قَدْ نَرَىٰ تَقَلُّبَ وَجْهِكَ فِي السَّمَاءِ ۖ فَلَنُوَلِّيَنَّكَ قِبْلَةً تَرْضَاهَا ۚ فَوَلِّ وَجْهَكَ شَطْرَ الْمَسْجِدِ الْحَرَامِ ۚ وَحَيْثُ مَا كُنتُمْ فَوَلُّوا وُجُوهَكُمْ شَطْرَهُ ۗ وَإِنَّ الَّذِينَ أُوتُوا الْكِتَابَ لَيَعْلَمُونَ أَنَّهُ الْحَقُّ مِن رَّبِّهِمْ ۗ وَمَا اللَّهُ بِغَافِلٍ عَمَّا يَعْمَلُونَ.

“Sungguh Kami (sering) melihat wajahmu (wahai Muhammad shollallahu alaihi wasallam) menengadah ke arah langit. Maka sungguh Kami akan memalingkan kalian ke kiblat yang engkau sukai. Palingkanlah wajah kalian ke arah Masjidil Haram. Dan di mana saja kalian berada, palingkanlah wajah kalian ke arahnya. Dan sesungguhnya orang-orang (Yahudi dan Nasrani) yang diberi Al Kitab (Taurat dan Injil) memang mengetahui, bahwa mengarahkan kiblat ke Masjidil Haram itu adalah benar (merupakan perintah) dari Tuhannya; sedangkan Allah sekali-kali tidak lengah dari perbuatan yang mereka kerjakan.”
(QS Al Baqoroh : 144)

Syaikh Abdurrahman bin Nashir As Sa’di rahimahullah menuliskan ringkasan kesimpulannya:

“Di dalamnya ada ketentuan menghadap Ka’bah, untuk semua shalat; baik shalat wajib maupun shalat sunnah. Juga bahwasanya jika memungkinkan hendaknya menghadap persis ke titik bangunannya, jika tidak maka cukup menghadapkan ke kisaran arahnya. Dan berpalingnya badan dari arah kiblat membatalkan shalat, karena perintah mengerjakan sesuatu itu berarti sekaligus mengandung larangan terhadap lawannya. Begitu pula ketika Allah menyebutkan pada ayat sebelumnya keadaan para penentang dari ahli kitab serta jawaban mereka, disebutkanlah pada ayat ini, bahwa Ahli Kitab dan kalangan berilmunya, mereka mengetahui bahwa engkau (wahai Nabi shollallahu alaihi wasallam) sebenarnya memang benar dan semata menjalankan perintah Allah. Yang demikian itu dipahami karena mereka mendapatinya memang tersebutkan dalam kitab-kitab mereka. Sehingga penolakan mereka jelas merupakan bentuk penentangan dan kedurhakaan.

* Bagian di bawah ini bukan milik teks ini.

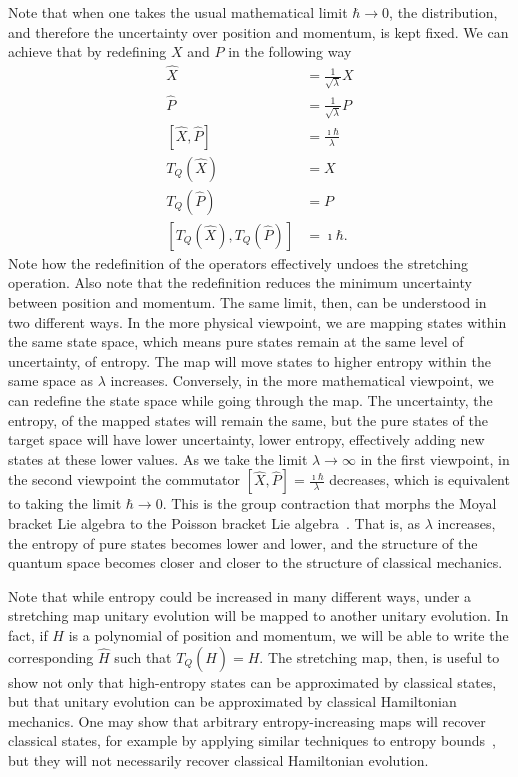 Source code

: \documentclass{article}
\begin{document}
Note that when one takes the usual mathematical limit $\hbar \to 0$, the distribution, and therefore the uncertainty over position and momentum, is kept fixed. We can achieve that by redefining $X$ and $P$ in the following way
\begin{align}
    \hat{X} &= \frac{1}{\sqrt{\lambda}} X \\
    \hat{P} &= \frac{1}{\sqrt{\lambda}} P \\
    [\hat{X}, \hat{P}] &= \frac{\imath \hbar}{\lambda} \\
    T_Q(\hat{X}) &=  X \\
    T_Q(\hat{P}) &=  P \\
    [T_Q(\hat{X}), T_Q(\hat{P})] &= \imath \hbar.
\end{align}
Note how the redefinition of the operators effectively undoes the stretching operation. Also note that the redefinition reduces the minimum uncertainty between position and momentum. The same limit, then, can be understood in two different ways. In the more physical viewpoint, we are mapping states within the same state space, which means pure states remain at the same level of uncertainty, of entropy. The map will move states to higher entropy within the same space as $\lambda$ increases. Conversely, in the more mathematical viewpoint, we can redefine the state space while going through the map. The uncertainty, the entropy, of the mapped states will remain the same, but the pure states of the target space will have lower  uncertainty, lower entropy, effectively adding new states at these lower values. As we take the limit $\lambda \to \infty$ in the first viewpoint, in the second viewpoint the commutator $[\hat{X},\hat{P}] = \frac{\imath \hbar}{\lambda}$ decreases, which is equivalent to taking the limit $\hbar \to 0$. This is the group contraction that morphs the Moyal bracket Lie algebra to the Poisson bracket Lie algebra~\cite{Moyal_1949,saletan1961contraction, inonu1953contraction}. That is, as $\lambda$ increases, the entropy of pure states becomes lower and lower, and the structure of the quantum space becomes closer and closer to the structure of classical mechanics.

Note that while entropy could be increased in many different ways, under a stretching map unitary evolution will be mapped to another unitary evolution. In fact, if $H$ is a polynomial of position and momentum, we will be able to write the corresponding $\hat{H}$ such that $T_Q(\hat{H}) = H$. The stretching map, then, is useful to show not only that high-entropy states can be approximated by classical states, but that unitary evolution can be approximated by classical Hamiltonian mechanics. One may show that arbitrary entropy-increasing maps will recover classical states, for example by applying similar techniques to entropy bounds~\cite{Hall_2018}, but they will not necessarily recover classical Hamiltonian evolution.
\end{document}
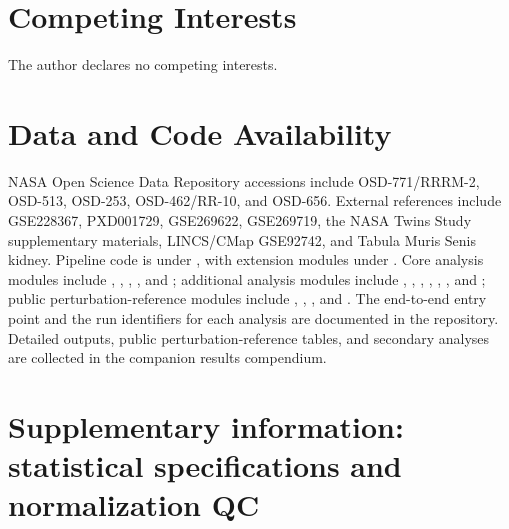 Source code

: \documentclass[11pt]{article}
\begin{document}
\section*{Competing Interests}
The author declares no competing interests.

\section*{Data and Code Availability}
NASA Open Science Data Repository accessions include OSD-771/RRRM-2, OSD-513, OSD-253, OSD-462/RR-10, and OSD-656. External references include GSE228367, PXD001729, GSE269622, GSE269719, the NASA Twins Study supplementary materials, LINCS/CMap GSE92742, and Tabula Muris Senis kidney. Pipeline code is under , with extension modules under . Core analysis modules include , , , , and ; additional analysis modules include , , , , , , and ; public perturbation-reference modules include , , , and . The end-to-end entry point and the run identifiers for each analysis are documented in the repository. Detailed outputs, public perturbation-reference tables, and secondary analyses are collected in the companion results compendium.

\clearpage
\appendix
\setcounter{table}{0}
\setcounter{figure}{0}
\renewcommand{\thetable}{S\arabic{table}}
\renewcommand{\thefigure}{S\arabic{figure}}
\renewcommand{\thesection}{S\arabic{section}}
\setcounter{section}{0}
\section{Supplementary information: statistical specifications and normalization QC}\label{app:specs}
\end{document}
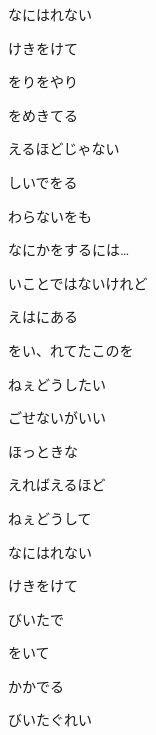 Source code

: \documentclass[a4paper,tate,twocolumn,12pt]{ltjtarticle}
\begin{document}
\begin{flushleft}
\begin{minipage}{\linewidth}
なにはれない

けきをけて
\end{minipage}

\vspace{2em}

\noindent\begin{minipage}{\linewidth}
をりをやり

をめきてる

えるほどじゃない

しいでをる

わらないをも

なにかをするには…

いことではないけれど

えはにある

をい、れてたこのを
\end{minipage}

\vspace{2em}

\noindent\begin{minipage}{\linewidth}
ねぇどうしたい

ごせないがいい

ほっときな

えればえるほど

ねぇどうして

なにはれない

けきをけて
\end{minipage}

\vspace{2em}

\noindent\begin{minipage}{\linewidth}
びいたで

をいて

かかでる

びいたぐれい


\end{minipage}
\end{flushleft}
\end{document}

Jadi apabila mereka sebenarnya telah mengetahui kesalahannya, tidak perlu mempedulikan celaan mereka itu. Sebab seseorang hanya pantas merasa gundah dengan adanya keberatan pihak yang berlawanan, hanya apabila tuntutan mereka mengandung unsur yang masih samar hukumnya (belum meyakinkan), dan kebenaran padanya baru berupa kemungkinan saja.

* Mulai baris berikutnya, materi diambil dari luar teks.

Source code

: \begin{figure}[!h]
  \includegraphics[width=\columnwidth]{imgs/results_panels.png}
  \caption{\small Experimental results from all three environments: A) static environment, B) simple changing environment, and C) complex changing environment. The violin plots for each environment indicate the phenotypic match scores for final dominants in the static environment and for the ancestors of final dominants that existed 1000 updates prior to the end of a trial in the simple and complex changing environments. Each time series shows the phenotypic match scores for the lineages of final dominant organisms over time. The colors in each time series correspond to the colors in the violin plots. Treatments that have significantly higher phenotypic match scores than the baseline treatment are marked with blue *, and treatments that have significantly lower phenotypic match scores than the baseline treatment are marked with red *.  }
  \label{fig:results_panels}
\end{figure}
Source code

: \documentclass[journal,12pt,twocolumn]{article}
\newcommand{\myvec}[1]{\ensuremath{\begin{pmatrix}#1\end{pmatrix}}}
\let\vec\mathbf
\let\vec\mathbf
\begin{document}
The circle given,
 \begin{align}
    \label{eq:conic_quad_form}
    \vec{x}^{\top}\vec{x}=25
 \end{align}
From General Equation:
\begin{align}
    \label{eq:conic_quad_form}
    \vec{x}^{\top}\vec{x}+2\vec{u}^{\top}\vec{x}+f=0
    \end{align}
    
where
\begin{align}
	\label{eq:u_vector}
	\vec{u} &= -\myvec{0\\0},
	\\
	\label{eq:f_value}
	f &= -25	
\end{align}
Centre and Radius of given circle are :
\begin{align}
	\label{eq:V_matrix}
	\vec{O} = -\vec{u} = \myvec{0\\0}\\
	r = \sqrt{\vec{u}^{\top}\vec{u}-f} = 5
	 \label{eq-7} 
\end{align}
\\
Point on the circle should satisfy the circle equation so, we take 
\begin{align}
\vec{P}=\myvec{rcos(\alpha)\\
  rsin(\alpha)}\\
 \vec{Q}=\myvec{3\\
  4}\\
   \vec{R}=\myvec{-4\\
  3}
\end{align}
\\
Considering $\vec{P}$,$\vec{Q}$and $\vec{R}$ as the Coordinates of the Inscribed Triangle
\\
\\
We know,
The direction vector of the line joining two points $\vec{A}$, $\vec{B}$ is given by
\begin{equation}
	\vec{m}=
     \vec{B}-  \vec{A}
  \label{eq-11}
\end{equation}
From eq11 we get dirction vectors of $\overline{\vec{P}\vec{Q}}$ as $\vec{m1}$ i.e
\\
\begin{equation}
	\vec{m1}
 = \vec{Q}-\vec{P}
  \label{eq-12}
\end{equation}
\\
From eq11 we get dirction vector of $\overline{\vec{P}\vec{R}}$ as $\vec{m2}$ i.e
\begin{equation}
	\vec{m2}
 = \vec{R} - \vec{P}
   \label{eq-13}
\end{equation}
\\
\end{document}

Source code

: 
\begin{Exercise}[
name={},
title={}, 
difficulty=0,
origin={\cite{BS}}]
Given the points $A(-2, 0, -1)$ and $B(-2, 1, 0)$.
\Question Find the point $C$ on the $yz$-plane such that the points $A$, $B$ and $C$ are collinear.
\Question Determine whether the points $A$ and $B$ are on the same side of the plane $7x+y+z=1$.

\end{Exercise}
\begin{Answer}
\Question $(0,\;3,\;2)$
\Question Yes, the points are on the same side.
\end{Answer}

Tetapi jika dia telah yakin bahwa kebenaran ada pada pihak yang menerimanya, dan bahwa yang menolak itu keras kepala, sebenarnya tahu kesalahan perkataannya, maka tidak perlu mempedulikannya. (Tidak ada yang perlu dilakukan) Melainkan sekadar menunggu hukuman di dunia dan siksa akhirat bagi pihak penentang itu. Karena inilah Allah Yang Mahakuasa berfirman: “sedangkan Allah sekali-kali tidak lengah dari perbuatan yang mereka kerjakan.” Sebaliknya, Dia menjaga (dengan catatan rinci tentang) amal mereka bagi mereka, serta membalasnya. Sementara pada yang demikian jelas merupakan ancaman bagi orang-orang yang menentang, serta hiburan bagi orang-orang yang beriman.”

(Taisir Al Karim Ar Rahman)


Artikel lain yang semoga bermanfaat:


Orang-orang Yahudi mendustakan kebenaran karena hukum terakhir tentang kiblat bertolak belakang dengan hawa nafsu mereka. Sebaliknya para sahabat nabi membenarkannya tanpa perlu memperdebatkan apalagi meragukannya. Justru teriwayatkan betapa semangatnya mereka segera mengamalkan perubahan hukum pertama ini, bahkan berlomba menjadi yang pertama mengamalkannya.

Al Hafidz Abul Fida’ Isma’il ibnu Katsir rahimahullah mengisahkan dalam kitab lainnya:

Pada bulan Sya’ban di tahun tersebut (tahun ke-2 hijriyah) diubahlah arah kiblat dari Baitul Maqdis menuju Ka’bah. Hal itu terjadi setelah 16 bulan dari tibanya beliau shollallahu alaihi wasallam di Madinah. Ada pula yang menyebut setelah 17 bulan. Dan ke dua (riwayat) estimasi itu terdapat dalam dua kitab shahih (Al Bukhari dan Muslim-pent).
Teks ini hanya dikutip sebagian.